Component Selection Patterns#
One of the most important architectural decisions in rompy is the use of two different selection patterns for different types of functionality. Both patterns use entry points for discovery, but differ in when and how selection occurs. Understanding when and why to use each pattern is crucial for effective rompy development.
Overview#
rompy uses two distinct approaches for component selection:
Pydantic Discriminated Union Pattern for model configurations (
CONFIG_TYPES
)Runtime String Selection Pattern for execution backends (run, postprocess, pipeline)
Both patterns use Python entry points for plugin discovery, but serve fundamentally different purposes. This document explains the rationale behind this dual approach and provides guidance on when to use each pattern.
The Two Patterns#
Both patterns use Python entry points for plugin discovery, but differ in when and how selection occurs.
Pydantic Discriminated Union Pattern (CONFIG_TYPES)#
Model configurations use entry points to build a discriminated union:
from typing import Union
from pydantic import Field
from rompy.utils import load_entry_points
# Load config types from entry points at import time
CONFIG_TYPES = load_entry_points("rompy.config")

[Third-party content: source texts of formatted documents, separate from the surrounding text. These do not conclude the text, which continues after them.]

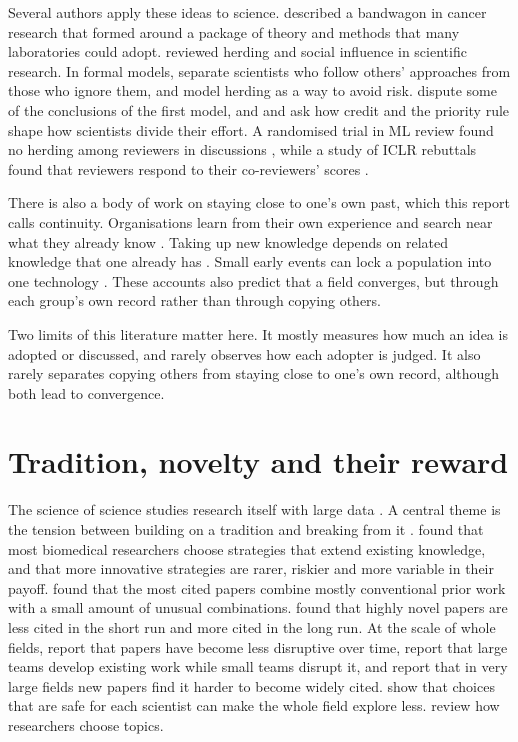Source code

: Several authors apply these ideas to science. \citet{fujimura1988molecular} described a bandwagon in cancer research
that formed around a package of theory and methods that many laboratories could adopt. \citet{baddeley2015herding}
reviewed herding and social influence in scientific research. In formal models, \citet{weisberg2009epistemic}
separate scientists who follow others' approaches from those who ignore them, and \citet{weisberg2013modeling} model
herding as a way to avoid risk. \citet{alexander2015epistemic} dispute some of the conclusions of the first model, and
\citet{kitcher1990division} and \citet{strevens2003role} ask how credit and the priority rule shape how scientists
divide their effort. A randomised trial in ML review found no herding among reviewers in discussions
\citep{stelmakh2023large}, while a study of ICLR rebuttals found that reviewers respond to their co-reviewers' scores
\citep{kargaran2025insights}.

There is also a body of work on staying close to one's own past, which this report calls continuity. Organisations
learn from their own experience \citep{levitt1988organizational} and search near what they already know
\citep{march1991exploration,stuart1996local}. Taking up new knowledge depends on related knowledge that one already
has \citep{cohen1990absorptive}. Small early events can lock a population into one technology
\citep{arthur1989competing}. These accounts also predict that a field converges, but through each group's own record
rather than through copying others.

Two limits of this literature matter here. It mostly measures how much an idea is adopted or discussed, and rarely
observes how each adopter is judged. It also rarely separates copying others from staying close to one's own record,
although both lead to convergence.

\section{Tradition, novelty and their reward}
\label{sec:lit-novelty}

The science of science studies research itself with large data \citep{fortunato2018science}. A central theme is the
tension between building on a tradition and breaking from it \citep{kuhn1977essential}. \citet{foster2015tradition}
found that most biomedical researchers choose strategies that extend existing knowledge, and that more innovative
strategies are rarer, riskier and more variable in their payoff. \citet{uzzi2013atypical} found that the most cited
papers combine mostly conventional prior work with a small amount of unusual combinations. \citet{wang2017bias} found
that highly novel papers are less cited in the short run and more cited in the long run. At the scale of whole fields,
\citet{park2023papers} report that papers have become less disruptive over time, \citet{wu2019large} report that large
teams develop existing work while small teams disrupt it, and \citet{chu2021slowed} report that in very large fields new
papers find it harder to become widely cited. \citet{rzhetsky2015choosing} show that choices that are safe for each
scientist can make the whole field explore less. \citet{xiang2025research} review how researchers choose topics.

class ModelRun(RompyBaseModel):
config: Union[CONFIG_TYPES] = Field(
default_factory=BaseConfig,
description="The configuration object",
discriminator="model_type", # Selection via discriminator field
)
Selection happens at model instantiation time via the model_type
discriminator field in the configuration data.
Runtime String Selection Pattern (Backends)#
Execution backends use entry points for runtime selection:
from rompy.utils import load_entry_points
# Load backends from entry points at import time
def _load_backends():
run_backends = {}
for backend in load_entry_points("rompy.run"):
name = backend.__name__.lower().replace('runbackend', '')
run_backends[name] = backend
return run_backends
RUN_BACKENDS = _load_backends()
def run(self, backend: str = "local", **kwargs) -> bool:
# Selection happens at execution time via string parameter
backend_class = RUN_BACKENDS[backend]
backend_instance = backend_class()
return backend_instance.run(self, **kwargs)
Selection happens at execution time via string parameters passed to methods.
Comparative Analysis#
Pydantic Discriminated Union Approach#
✅ Strengths
- Strong Type Safety
Full Pydantic validation happens at model instantiation time, catching configuration errors early in the workflow.
# Validation happens here - invalid configs rejected immediately model = ModelRun(config={"model_type": "swan", "grid": {...}})
- IDE Support & Developer Experience
Excellent autocomplete, type checking, and refactoring support in modern IDEs.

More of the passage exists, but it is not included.